Single by Red Hot Chili Peppers

from the album Blood Sugar Sex Magik
- B-side: "Search and Destroy"; "Fela's Cock";
- Released: May 1992
- Genre: Funk rock; funk metal;
- Length: 3:36
- Label: Warner Bros.
- Songwriters: Flea; John Frusciante; Anthony Kiedis; Chad Smith;
- Producer: Rick Rubin

Red Hot Chili Peppers singles chronology
| "Under the Bridge" (1992) | "Suck My Kiss" (1992) | "Breaking the Girl" (1992) |

Music video
- "Suck My Kiss" on YouTube

= Suck My Kiss =

Song by Red Hot Chili Peppers

"Suck My Kiss" is a song by American rock band Red Hot Chili Peppers. It was released as the third single from their fifth studio album, Blood Sugar Sex Magik. "Suck My Kiss" was released as an airplay single in the United States in 1991 and as a physical single in Australia and New Zealand the following year, reaching the top 10 in the two latter countries and peaking at number 15 on the US Billboard Modern Rock Tracks chart.
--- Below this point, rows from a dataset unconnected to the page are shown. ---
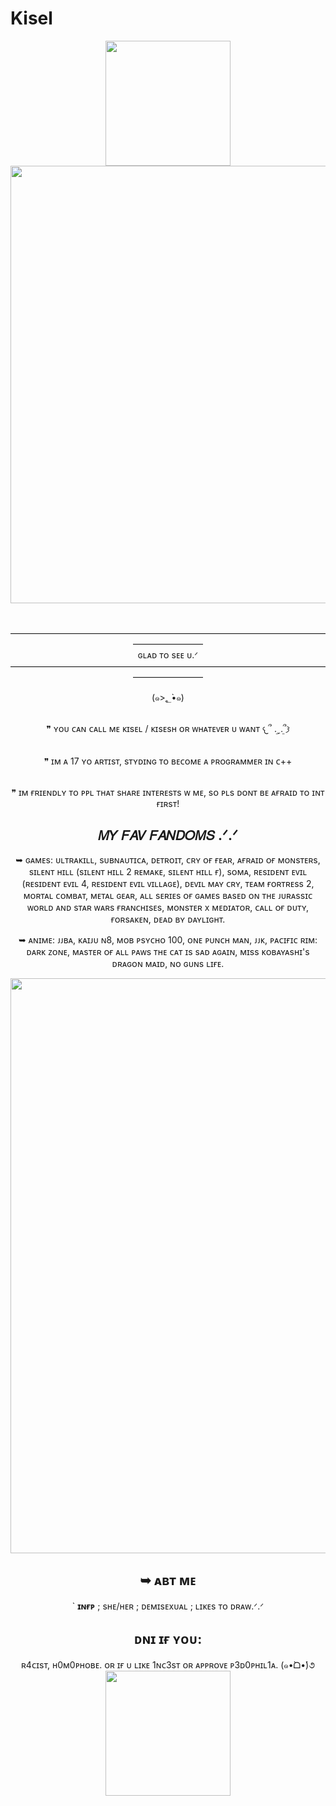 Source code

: # Kisel

<div id="header" align="center">
  <img src="https://64.media.tumblr.com/2b218a8e8b9414b64a92d41f4f7ea428/5ffe864cc72d3596-49/s400x600/4fa87c15632522ce2eaf63e066696c6cd5756bb3.gifv" width="200"/>
 
 </div><div id="header" align="center">
</div>
<div id="header" align="center">
  <img src="https://64.media.tumblr.com/b796b93c2074151d369cc402a95d8ded/9cacebf979635d13-ef/s540x810/f2c2c91aea23b49ef3f0088160fda92fb583c557.gifv" width="700"/>
</div>

# 
<div id="header" align="center">
————————————————————————————————————————————
<div id="header" align="center">
ɢʟᴀᴅ ᴛᴏ sᴇᴇ ᴜ.ᐟ 
<div id="header" align="center">
————————————————————————————————————————————
<div id="header" align="center">

ㅤㅤㅤㅤㅤㅤㅤ(๑>؂•̀๑)ㅤㅤㅤㅤㅤㅤㅤ

<br />  ❞ ʏᴏᴜ ᴄᴀɴ ᴄᴀʟʟ ᴍᴇ ᴋɪsᴇʟ / ᴋɪsᴇsʜ ᴏʀ ᴡʜᴀᴛᴇᴠᴇʀ ᴜ ᴡᴀɴᴛ 𐔌՞ ܸ.ˬ.ܸ՞𐦯

<br />  ❞ ɪᴍ ᴀ 17 ʏᴏ ᴀʀᴛɪsᴛ, sᴛʏᴅɪɴɢ ᴛᴏ ʙᴇᴄᴏᴍᴇ ᴀ ᴘʀᴏɢʀᴀᴍᴍᴇʀ ɪɴ ᴄ++

<br /> ❞ ɪᴍ ғʀɪᴇɴᴅʟʏ ᴛᴏ ᴘᴘʟ ᴛʜᴀᴛ sʜᴀʀᴇ ɪɴᴛᴇʀᴇsᴛs ᴡ ᴍᴇ, sᴏ ᴘʟs ᴅᴏɴᴛ ʙᴇ ᴀғʀᴀɪᴅ ᴛᴏ ɪɴᴛ ғɪʀsᴛ!

## 𝑀𝑌 𝐹𝐴𝑉 𝐹𝐴𝑁𝐷𝑂𝑀𝑆 .ᐟ.ᐟ

➥ ɢᴀᴍᴇs: ᴜʟᴛʀᴀᴋɪʟʟ, sᴜʙɴᴀᴜᴛɪᴄᴀ, ᴅᴇᴛʀᴏɪᴛ, ᴄʀʏ ᴏғ ғᴇᴀʀ, ᴀғʀᴀɪᴅ ᴏғ ᴍᴏɴsᴛᴇʀs, sɪʟᴇɴᴛ ʜɪʟʟ (sɪʟᴇɴᴛ ʜɪʟʟ 2 ʀᴇᴍᴀᴋᴇ, sɪʟᴇɴᴛ ʜɪʟʟ ғ), sᴏᴍᴀ, ʀᴇsɪᴅᴇɴᴛ ᴇᴠɪʟ (ʀᴇsɪᴅᴇɴᴛ ᴇᴠɪʟ 4, ʀᴇsɪᴅᴇɴᴛ ᴇᴠɪʟ ᴠɪʟʟᴀɢᴇ), ᴅᴇᴠɪʟ ᴍᴀʏ ᴄʀʏ, ᴛᴇᴀᴍ ғᴏʀᴛʀᴇss 2, ᴍᴏʀᴛᴀʟ ᴄᴏᴍʙᴀᴛ, ᴍᴇᴛᴀʟ ɢᴇᴀʀ, ᴀʟʟ sᴇʀɪᴇs ᴏғ ɢᴀᴍᴇs ʙᴀsᴇᴅ ᴏɴ ᴛʜᴇ ᴊᴜʀᴀssɪᴄ ᴡᴏʀʟᴅ ᴀɴᴅ sᴛᴀʀ ᴡᴀʀs ғʀᴀɴᴄʜɪsᴇs, ᴍᴏɴsᴛᴇʀ x ᴍᴇᴅɪᴀᴛᴏʀ, ᴄᴀʟʟ ᴏғ ᴅᴜᴛʏ, ғᴏʀsᴀᴋᴇɴ, ᴅᴇᴀᴅ ʙʏ ᴅᴀʏʟɪɢʜᴛ. 

➥ ᴀɴɪᴍᴇ: ᴊᴊʙᴀ, ᴋᴀɪᴊᴜ ɴ8, ᴍᴏʙ ᴘsʏᴄʜᴏ 100, ᴏɴᴇ ᴘᴜɴᴄʜ ᴍᴀɴ, ᴊᴊᴋ, ᴘᴀᴄɪғɪᴄ ʀɪᴍ: ᴅᴀʀᴋ ᴢᴏɴᴇ, ᴍᴀsᴛᴇʀ ᴏғ ᴀʟʟ ᴘᴀᴡs ᴛʜᴇ ᴄᴀᴛ ɪs sᴀᴅ ᴀɢᴀɪɴ, ᴍɪss ᴋᴏʙᴀʏᴀsʜɪ's ᴅʀᴀɢᴏɴ ᴍᴀɪᴅ, ɴᴏ ɢᴜɴs ʟɪғᴇ.

<p align="center">
      <img width="1280" height="920" alt="image" src="https://64.media.tumblr.com/5460729cdbfd73e01bc740735e046a85/1fcf1d3b466aafa5-16/s1280x1920/26a4e9f8851e1b975ccab17567433cae38384e8d.jpg" />

<div id="header" align="center">

## ➥ ᴀʙᴛ ᴍᴇ

` **ɪɴғᴘ** ; sʜᴇ/ʜᴇʀ ; ᴅᴇᴍɪsᴇxᴜᴀʟ ; ʟɪᴋᴇs ᴛᴏ ᴅʀᴀᴡ.ᐟ.ᐟ

<div id="header" align="center">

 ## ᴅɴɪ ɪғ ʏᴏᴜ:

 <div id="header" align="center">
 ʀ4ᴄɪsᴛ, ʜ0ᴍ0ᴘʜᴏʙᴇ. ᴏʀ ɪғ ᴜ ʟɪᴋᴇ 1ɴᴄ3sᴛ ᴏʀ ᴀᴘᴘʀᴏᴠᴇ ᴘ3ᴅ0ᴘʜɪʟ1ᴀ. (๑•̀ᗝ•́)૭

 <div id="header" align="center">
  <img src="https://64.media.tumblr.com/7e06003a25588d202a094efdc0b94441/4474452604f9851f-72/s500x750/fadc353dcb0847b50d006a39d90171a724bd18ae.gifv" width="200"/>
</div>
A music video, released on May 1, 1992, was made for the song using footage from the Funky Monks documentary directed by Gavin Bowden. It also featured shots in shades of red of the American army returning from the Gulf War, revealed by Anthony Kiedis on the audio commentary in the band Greatest Videos compilation. The song was included on the band's Greatest Hits compilation.

==Reception==
In 2021, Kerrang ranked the song number seven on their list of the 20 greatest Red Hot Chili Peppers songs, and in 2022, Rolling Stone ranked the song number 11 on their list of the 40 greatest Red Hot Chili Peppers songs.

==Track listing==
Australian CD and cassette single
1. "Suck My Kiss"
2. "Search and Destroy"
3. "Fela's Cock"

==Personnel==
Red Hot Chili Peppers
- Anthony Kiedis – vocals
- Flea – bass
- John Frusciante – guitar
- Chad Smith – drums

Additional musicians
- Brendan O'Brien – Hammond B3 organ

==Charts==

===Weekly charts===

| Chart (1992) | Peak position |
|---|---|
| Australia (ARIA) | 8 |
| New Zealand (Recorded Music NZ) | 3 |
| US Alternative Airplay (Billboard) | 15 |

===Year-end charts===

| Chart (1992) | Position |
|---|---|
| Australia (ARIA) | 60 |
| New Zealand (RIANZ) | 18 |

==Certifications==

| Region | Certification | Certified units/sales |
| United States (RIAA) | Gold | 500,000^{‡} |
^{‡} Sales+streaming figures based on certification alone.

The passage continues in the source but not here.